We literally already have one of those. Each country has a .XX TLD, and all other TLDs are for the USA.

belorn 14 hours ago | parent | next [-]

ICANN policy is very different for country code TLD and generic TLD. Every country (with minor exceptions) decide over their own TLD and thus decide whatever rules they want. It is explicitly a hands off approach in their management of the TLD's.

Generic TLD are different. ICANN dictate to different degree each generic TLD, and is also the one that give accreditation to registrars. ICANN has given different companies the role of operating and handling databases and registration systems, like Verisign with .com, but it is still ICANN that dictate policy. ICANN could decide tomorrow that Verisign is no longer suitable to run the operation of generic TLD's and thus move it to a company located in a different country.

Moving the operations of generic domains to a less US-centric location is not a new idea, same with the legal locations of the organizations that are ICANN and IANA. As I understand it, they are mostly located in USA as a matter of history.

fragmede 19 hours ago | parent | prev [-]

Even .horse?

walrus01 19 hours ago | parent | next [-]

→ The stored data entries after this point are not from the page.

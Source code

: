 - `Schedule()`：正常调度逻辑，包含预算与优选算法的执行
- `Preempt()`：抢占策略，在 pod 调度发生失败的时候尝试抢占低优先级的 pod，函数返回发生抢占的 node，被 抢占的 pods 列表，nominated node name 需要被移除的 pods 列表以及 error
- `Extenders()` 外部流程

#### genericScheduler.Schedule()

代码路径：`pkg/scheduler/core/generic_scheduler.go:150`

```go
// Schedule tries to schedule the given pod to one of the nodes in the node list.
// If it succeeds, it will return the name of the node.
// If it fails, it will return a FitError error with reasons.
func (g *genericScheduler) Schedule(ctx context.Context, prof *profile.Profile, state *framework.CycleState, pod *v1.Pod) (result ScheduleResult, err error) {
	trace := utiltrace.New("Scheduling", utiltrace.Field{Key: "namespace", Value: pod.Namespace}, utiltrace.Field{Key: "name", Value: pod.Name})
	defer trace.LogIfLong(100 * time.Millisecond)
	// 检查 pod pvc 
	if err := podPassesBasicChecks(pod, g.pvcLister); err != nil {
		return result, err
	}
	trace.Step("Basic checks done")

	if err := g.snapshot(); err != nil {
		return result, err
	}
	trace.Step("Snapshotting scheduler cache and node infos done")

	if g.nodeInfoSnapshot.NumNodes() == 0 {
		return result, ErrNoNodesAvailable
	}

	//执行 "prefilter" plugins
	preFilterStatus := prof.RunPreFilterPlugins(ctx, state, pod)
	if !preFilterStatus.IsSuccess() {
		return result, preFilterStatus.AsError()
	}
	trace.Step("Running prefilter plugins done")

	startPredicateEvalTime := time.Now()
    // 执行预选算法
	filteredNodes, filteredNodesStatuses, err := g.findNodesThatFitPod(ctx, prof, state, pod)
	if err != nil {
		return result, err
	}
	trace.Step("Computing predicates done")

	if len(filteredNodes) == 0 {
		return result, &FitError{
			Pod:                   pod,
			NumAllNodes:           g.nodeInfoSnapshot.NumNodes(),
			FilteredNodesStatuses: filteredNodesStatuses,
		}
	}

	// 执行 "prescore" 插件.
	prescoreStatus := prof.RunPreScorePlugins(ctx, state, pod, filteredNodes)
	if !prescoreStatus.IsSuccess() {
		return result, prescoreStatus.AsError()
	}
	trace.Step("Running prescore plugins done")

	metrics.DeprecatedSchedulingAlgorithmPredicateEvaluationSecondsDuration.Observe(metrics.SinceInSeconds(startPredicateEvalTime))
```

Take a look at the list of new generic TLDs that are run by Donuts LLC now Identity Digital, a US based company.

https://en.wikipedia.org/wiki/Identity_Digital

card_zero 11 hours ago | parent [-]

But that list does not include .horse, which is on another list as operated by Minds + Machines, "a British Virgin Islands-based company".

https://en.wikipedia.org/wiki/List_of_English-language_gener...

I suppose they're in California really, but perhaps not for legal purposes. Likewise Uniregistry (.lol) "was registered in the Cayman Islands", for what good that does.

inigyou 19 hours ago | parent | prev [-]

Yes, .horse is a USA TLD. It works this way because we let the USA have the exorbitant privilege of controlling the DNS root, and they realized they could make up new TLDs for money.